Non-uniform Geometric Matchings

  • Christian Knauer
  • Klaus Kriegel
  • Fabian Stehn
Part of the Lecture Notes in Computer Science book series (LNCS, volume 6784)


In this paper we introduce a generalization of the well studied class of geometric matching problems. The input to a geometric matching problem is usually two geometric objects P, Q drawn from a class of geometric objects \(\mathcal{G}\), a transformation class \(\mathcal{T}\) applicable to \(\mathcal{G}\) and a distance measure \(\operatorname{dist}_\mathcal{G}:\mathcal{G}\times\mathcal{G}\rightarrow\mathbb{R}^+\). The task is to compute the transformations \(t\in\mathcal{T}\) minimizing \(\operatorname{dist}_\mathcal{G}(t(P),Q)\).

Here, we extend this concept to non-uniform geometric matching problems. In this setting, a partition of P into k pieces P 1,…,P k is given and the task is to compute a sequence of transformations t 1,…,t k such that \(\operatorname{dist}_\mathcal{G}(\bigcup_i t_i(P_i), Q)\) is minimized. But instead of solving k usual geometric matching problems independently and taking the maximum of the computed distances, the objective function of a non-uniform geometric matching problem also requires the computed transformations to be similar with respect to a suitable similarity measure on \(\mathcal{T}\).

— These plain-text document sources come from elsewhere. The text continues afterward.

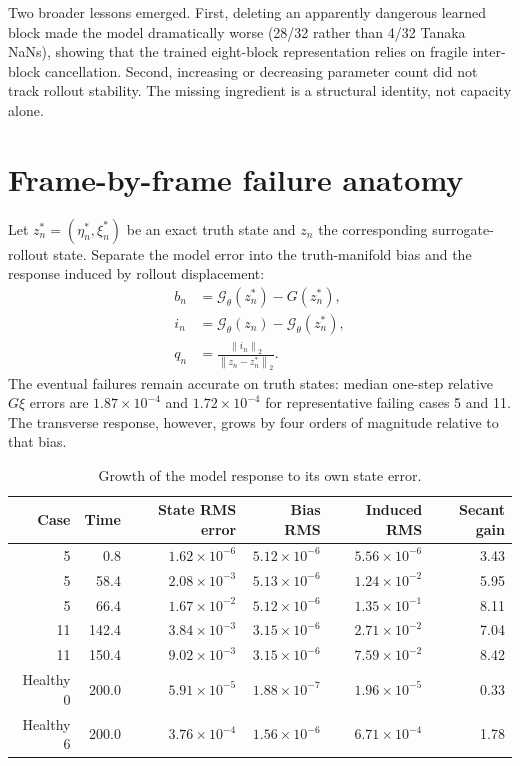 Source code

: \documentclass[11pt]{article}
\newcommand{\Gt}{\mathcal{G}_{\theta}}
\newcommand{\norm}[1]{\left\lVert #1\right\rVert}
\begin{document}
Two broader lessons emerged.  First, deleting an apparently dangerous learned
block made the model dramatically worse (28/32 rather than 4/32 Tanaka NaNs),
showing that the trained eight-block representation relies on fragile
inter-block cancellation.  Second, increasing or decreasing parameter count
did not track rollout stability.  The missing ingredient is a structural
identity, not capacity alone.

\section{Frame-by-frame failure anatomy}

Let \(z_n^*=(\eta_n^*,\xi_n^*)\) be an exact truth state and \(z_n\) the
corresponding surrogate-rollout state.  Separate the model error into the
truth-manifold bias and the response induced by rollout displacement:
\begin{align}
 b_n &= \Gt(z_n^*)-G(z_n^*), \\
 i_n &= \Gt(z_n)-\Gt(z_n^*), \\
 q_n &= \frac{\norm{i_n}_2}{\norm{z_n-z_n^*}_2}.
\end{align}
The eventual failures remain accurate on truth states: median one-step
relative \(G\xi\) errors are \(1.87\times10^{-4}\) and
\(1.72\times10^{-4}\) for representative failing cases 5 and 11.  The
transverse response, however, grows by four orders of magnitude relative to
that bias.

\begin{table}[ht]
\centering
\small
\begin{tabular}{rrrrrr}
\toprule
Case & Time & State RMS error & Bias RMS & Induced RMS & Secant gain \\
\midrule
5  & 0.8   & $1.62\times10^{-6}$ & $5.12\times10^{-6}$ & $5.56\times10^{-6}$ & 3.43 \\
5  & 58.4  & $2.08\times10^{-3}$ & $5.13\times10^{-6}$ & $1.24\times10^{-2}$ & 5.95 \\
5  & 66.4  & $1.67\times10^{-2}$ & $5.12\times10^{-6}$ & $1.35\times10^{-1}$ & 8.11 \\
11 & 142.4 & $3.84\times10^{-3}$ & $3.15\times10^{-6}$ & $2.71\times10^{-2}$ & 7.04 \\
11 & 150.4 & $9.02\times10^{-3}$ & $3.15\times10^{-6}$ & $7.59\times10^{-2}$ & 8.42 \\
Healthy 0 & 200.0 & $5.91\times10^{-5}$ & $1.88\times10^{-7}$ & $1.96\times10^{-5}$ & 0.33 \\
Healthy 6 & 200.0 & $3.76\times10^{-4}$ & $1.56\times10^{-6}$ & $6.71\times10^{-4}$ & 1.78 \\
\bottomrule
\end{tabular}
\caption{Growth of the model response to its own state error.}
\label{tab:secant}
\end{table}
\end{document}
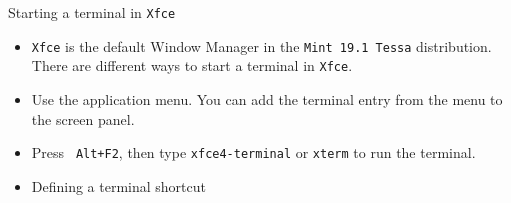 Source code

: \begin{frame}{Starting a terminal in \texttt{Xfce}}
    \begin{itemize}
  \item {\small \texttt{Xfce} is the default \alert{Window Manager} in the \texttt{Mint 19.1 Tessa} distribution.  There are different ways to start a terminal in \texttt{Xfce}. }

  \item {\small Use the application menu. You can add the terminal entry from the menu to the screen panel.}
  \item {\small Press \texttt{ Alt+F2}, then type \texttt{xfce4-terminal} or \texttt{xterm} to run the terminal.

}

  \item {\small Defining a terminal shortcut}
  \end{itemize}
\end{frame}
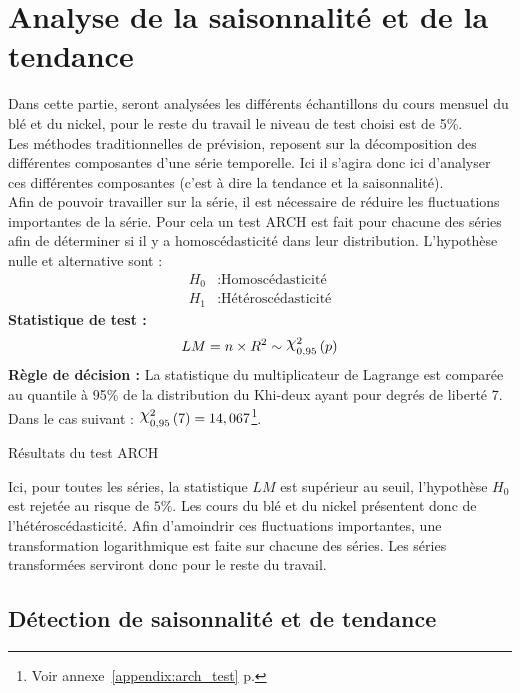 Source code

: \section{Analyse de la saisonnalité et de la tendance}
Dans cette partie, seront analysées les différents échantillons du cours mensuel du blé et du nickel, pour le reste du travail le niveau de test choisi est de 5\%.\\[11pt]
Les méthodes traditionnelles de prévision, reposent sur la décomposition des différentes composantes d'une série temporelle. Ici il s'agira donc
ici d'analyser ces différentes composantes (c'est à dire la tendance et la saisonnalité).\\[11pt]
Afin de pouvoir travailler sur la série, il est nécessaire de réduire les fluctuations importantes de la série. Pour cela un test ARCH est fait pour chacune des 
séries afin de déterminer si il y a homoscédasticité dans leur distribution. L'hypothèse nulle et alternative sont :
\begin{equation*}
    \begin{split}
        H_{0} &: \text{Homoscédasticité} \\
        H_{1} &: \text{Hétéroscédasticité}
    \end{split}
\end{equation*}
\textbf{Statistique de test :} 
    \begin{equation*}
        LM = n \times R^{2} \sim \rchi^{2}_{0,95} \, (p)
    \end{equation*}
\textbf{Règle de décision :} La statistique du multiplicateur de Lagrange est comparée au quantile à 95\% de la distribution du Khi-deux ayant pour degrés de liberté 7. 
Dans le cas suivant : $\rchi^{2}_{0,95}\,(7) = 14,067$\footnote{Voir annexe~\ref{appendix:arch_test} p.\pageref{appendix:arch_test}}.
\begin{table}[H]
    \centering
    \caption{Résultats du test ARCH}
    \sffamily
    
\end{table}
Ici, pour toutes les séries, la statistique $LM$ est supérieur au seuil, l'hypothèse $H_{0}$ est  rejetée au risque de $5\%$. Les cours du blé et du nickel
présentent donc de l'hétéroscédasticité. Afin d'amoindrir ces fluctuations importantes, une transformation logarithmique est faite sur chacune des séries. Les séries 
transformées serviront donc pour le reste du travail.
\subsection{Détection de saisonnalité et de tendance}
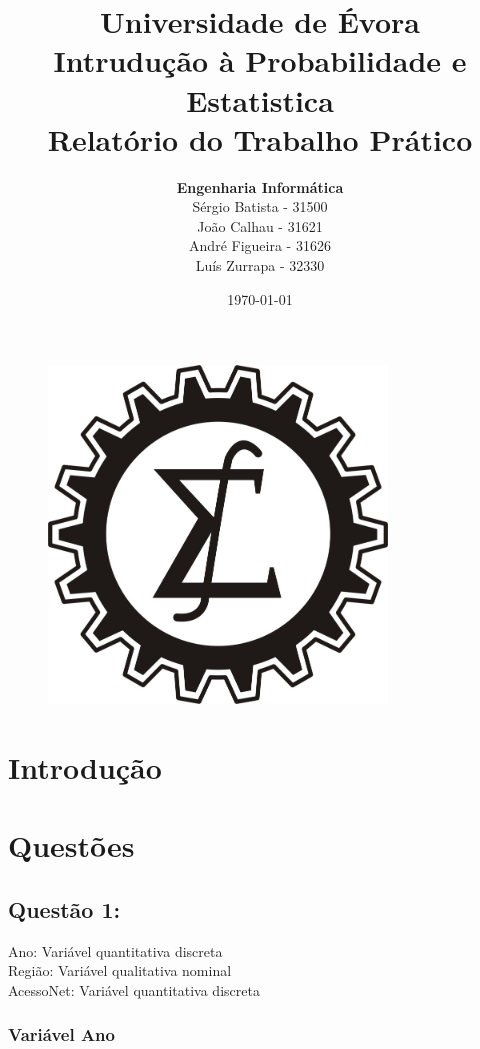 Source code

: \documentclass[a4paper,11pt]{article}
\date{\today}
\author{{\bf Engenharia Informática}\\Sérgio Batista - 31500\\João Calhau - 31621\\André Figueira - 31626\\Luís Zurrapa - 32330}
\title{{\bf Universidade de Évora}\\Intrudução à Probabilidade e Estatistica\\Relatório do Trabalho Prático}
\begin{document}
 
\maketitle

\begin{figure}[ht!]
\centering
\includegraphics[width=90mm]{estatistica}
\label{overflow}
\end{figure}

\newpage
\tableofcontents

\newpage
\section{Introdução}

\newpage
\section{Questões}
\subsection{Questão 1:}
\indent Ano: Variável quantitativa discreta\\
\indent Região: Variável qualitativa nominal\\
\indent AcessoNet: Variável quantitativa discreta

\subsubsection{Variável Ano}

\end{document}
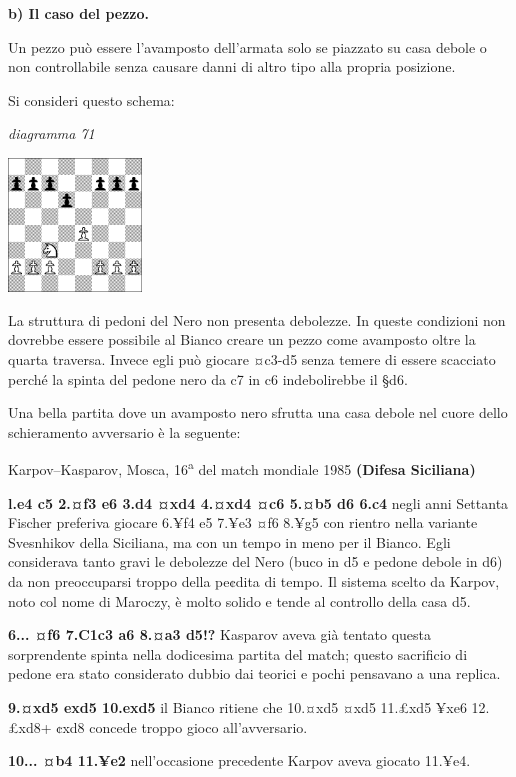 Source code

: \documentclass[
]{article}
\begin{document}
\textbf{b) Il caso del pezzo.}

Un pezzo può essere l'avamposto dell'armata solo se piazzato su casa
debole o non controllabile senza causare danni di altro tipo alla
propria posizione.

Si consideri questo schema:

\emph{diagramma 71}

\includegraphics[width=1.39792in,height=1.39792in]{vertopal_109f12be458a423d8f3cc838880eaea2/media/image71.png}

La struttura di pedoni del Nero non presenta debolezze. In queste
condizioni non dovrebbe essere possibile al Bianco creare un pezzo come
avamposto oltre la quarta traversa. Invece egli può giocare ¤c3-d5 senza
temere di essere scacciato perché la spinta del pedone nero da c7 in c6
indebolirebbe il §d6.

Una bella partita dove un avamposto nero sfrutta una casa debole nel
cuore dello schieramento avversario è la seguente:

Karpov--Kasparov, Mosca, 16\textsuperscript{a} del match mondiale 1985
\textbf{(Difesa Siciliana)}

\textbf{l.e4 c5 2.¤f3 e6 3.d4 ¤xd4 4.¤xd4 ¤c6 5.¤b5 d6 6.c4} negli anni
Settanta Fischer preferiva giocare 6.¥f4 e5 7.¥e3 ¤f6 8.¥g5 con rientro
nella variante Svesnhikov della Siciliana, ma con un tempo in meno per
il Bianco. Egli considerava tanto gravi le debolezze del Nero (buco in
d5 e pedone debole in d6) da non preoccuparsi troppo della pe¢dita di
tempo. Il sistema scelto da Karpov, noto col nome di Maroczy, è molto
solido e tende al controllo della casa d5.

\textbf{6... ¤f6 7.C1c3 a6 8.¤a3 d5!?} Kasparov aveva già tentato questa
sorprendente spinta nella dodicesima partita del match; questo
sacrificio di pedone era stato considerato dubbio dai teorici e pochi
pensavano a una replica.

\textbf{9.¤xd5 exd5 10.exd5} il Bianco ritiene che 10.¤xd5 ¤xd5 11.£xd5
¥xe6 12.£xd8+ ¢xd8 concede troppo gioco all'avversario.

\textbf{10... ¤b4 11.¥e2} nell'occasione precedente Karpov aveva giocato
11.¥e4.
\end{document}
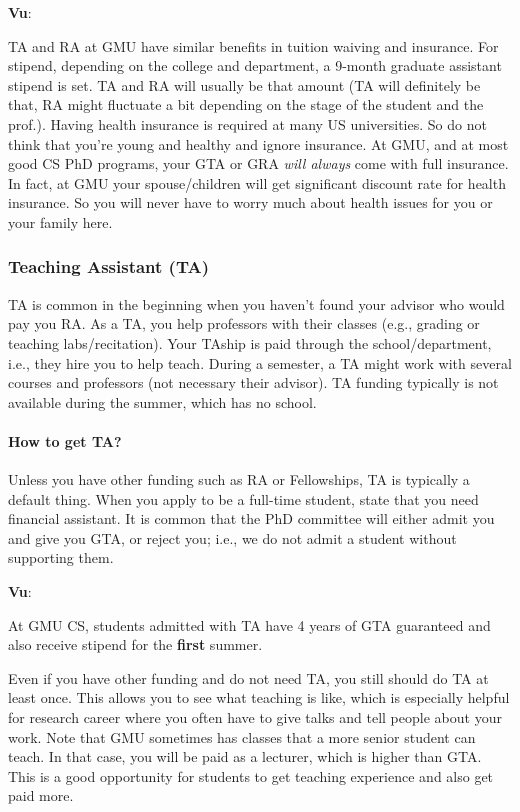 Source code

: \documentclass[11pt]{article}
\newenvironment{commentbox}[1][]{
\small
    \begin{cbox}
    \textbf{#1}: 
 }{
   \end{cbox}
}
\begin{document}
\begin{commentbox}[Vu]
TA and RA at GMU have similar benefits in tuition waiving and insurance.  For stipend, depending on the college and department, a 9-month graduate assistant stipend is set.  TA and RA will usually be that amount (TA will definitely be that, RA might fluctuate a bit depending on the stage of the student and the prof.). 
\tcblower
Having health insurance is required at many US universities.  So do not think that you're young and healthy and ignore insurance.  At GMU, and at most good CS PhD programs, your GTA or GRA \emph{will always} come with full insurance. In fact, at GMU your spouse/children will get significant discount rate for health insurance.  So you will never have to worry much about health issues for you or your family here.
\end{commentbox}


\subsubsection{Teaching Assistant (TA)}

TA is common in the beginning when you haven't found your advisor who would pay you RA. As a TA, you help professors with their classes (e.g., grading or teaching labs/recitation). Your TAship is paid through the school/department, i.e., they hire you to help teach.  During a semester, a TA might work with several courses and professors (not necessary their advisor).  TA funding typically is not available during the summer, which has no school.

\paragraph{How to get TA?}  Unless you have other funding such as RA or Fellowships, TA is typically a default thing. When you apply to be a full-time student,  state that you need financial assistant. It is common that the PhD committee will either admit you and give you GTA, or reject you; i.e., we do not admit a student without supporting them.  

\begin{commentbox}[Vu]
At GMU CS, students admitted with TA have  4 years of GTA guaranteed and also receive  stipend for the \textbf{first} summer.
\end{commentbox}

Even if you have other funding and do not need TA, you still should do TA at least once.  This allows you to see what teaching is like, which is especially helpful for research career where you often have to give talks and tell people about your work. Note that GMU sometimes has classes that a more senior student can teach.  In that case, you will be paid as a lecturer, which is higher than GTA.  This is a good opportunity for students to get teaching experience and also get paid more.
\end{document}
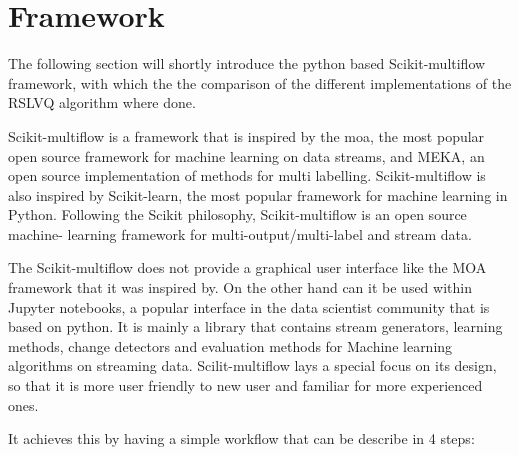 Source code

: \documentclass[12pt,oneside,a4paper,parskip]{scrbook}
\begin{document}
\section{Framework}

The following section will shortly introduce the python based Scikit-multiflow framework, with which the the comparison 
of the different implementations of the RSLVQ algorithm where done.

Scikit-multiflow is a framework that is inspired by the \ac{moa}, the most popular open source framework for machine learning on data streams,
and MEKA, an open source implementation of methods for multi labelling. Scikit-multiflow is also inspired by Scikit-learn, the most 
popular framework for machine learning in Python. Following the Scikit philosophy, Scikit-multiflow is an open source machine-
learning framework for multi-output/multi-label and stream data. 

The Scikit-multiflow does not provide a graphical user interface like the MOA framework that it was inspired by. 
On the other hand can it be used within Jupyter notebooks, a popular interface in the data scientist community that is based 
on python. 
It is mainly a library that contains stream generators, learning methods, change detectors and evaluation methods for 
Machine learning algorithms on streaming data. 
Scilit-multiflow lays a special focus on its design, so that it is more user friendly to new user and familiar for more 
experienced ones.\cite{skmultiflow}

It achieves this by having a simple workflow that can be describe in 4 steps:
\end{document}
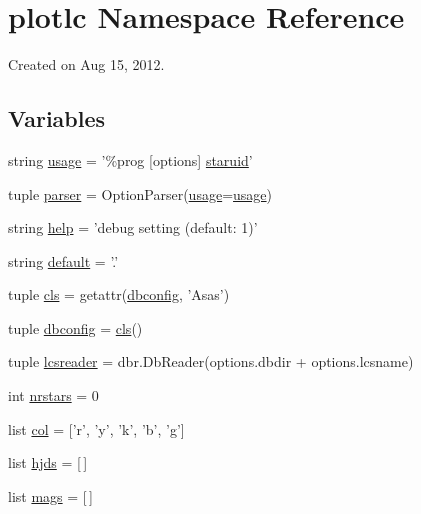 \hypertarget{namespaceplotlc}{
\section{plotlc Namespace Reference}
\label{namespaceplotlc}
}


Created on Aug 15, 2012.  


\subsection*{Variables}
\begin{DoxyCompactItemize}
\item 
string \hyperlink{namespaceplotlc_ae4114e18ea1de203a5df329cabaf76e5}{usage} = '\%prog \mbox{[}options\mbox{]} \hyperlink{namespaceplotlc_a0f4044b7c539ef06d771594b766ca44b}{staruid}'
\item 
tuple \hyperlink{namespaceplotlc_abb846dd0f2e1e6a77c518417f0504a52}{parser} = OptionParser(\hyperlink{namespaceplotlc_ae4114e18ea1de203a5df329cabaf76e5}{usage}=\hyperlink{namespaceplotlc_ae4114e18ea1de203a5df329cabaf76e5}{usage})
\item 
string \hyperlink{namespaceplotlc_a19d5157c64a1c0f983eb1b6ac77d28ad}{help} = 'debug setting (default: 1)'
\item 
string \hyperlink{namespaceplotlc_a78b903191c52c9ae7de23c57e216c537}{default} = '.'
\item 
tuple \hyperlink{namespaceplotlc_aa0d67ca52f94cf7df7e8d42908675f95}{cls} = getattr(\hyperlink{namespaceplotlc_ad02f25ea0c738c3d1867127ee20ae0a2}{dbconfig}, 'Asas')
\item 
tuple \hyperlink{namespaceplotlc_ad02f25ea0c738c3d1867127ee20ae0a2}{dbconfig} = \hyperlink{namespaceplotlc_aa0d67ca52f94cf7df7e8d42908675f95}{cls}()
\item 
tuple \hyperlink{namespaceplotlc_a2a0d074a3711ec9740f0c40e2b5f6739}{lcsreader} = dbr.DbReader(options.dbdir + options.lcsname)
\item 
int \hyperlink{namespaceplotlc_a84471a136dabdafed339bdf74af64d6c}{nrstars} = 0
\item 
list \hyperlink{namespaceplotlc_a1a420be8a418faa806bb3f235a64b7b4}{col} = \mbox{[}'r', 'y', 'k', 'b', 'g'\mbox{]}
\item 
list \hyperlink{namespaceplotlc_a6d96382c484c88c062cee8524f2b3b4a}{hjds} = \mbox{[}$\,$\mbox{]}
\item 
list \hyperlink{namespaceplotlc_abdfb5c2d4ea6f8b8a078e7a8098cf810}{mags} = \mbox{[}$\,$\mbox{]}
\item 

\end{DoxyCompactItemize}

Computing a set of similar transformations to match an object P to Q allows to lower the influence of measurement errors and to model local deformations and has various applications, for example in medical navigation systems.

We present constant factor approximations and approximation schemes for point sequences under translations and constant factor approximations for point sets under translations.


Convex Polygon Small Disc Neighborhood Graph Pattern Space Point Sequence 
These keywords were added by machine and not by the authors. This process is experimental and the keywords may be updated as the learning algorithm improves.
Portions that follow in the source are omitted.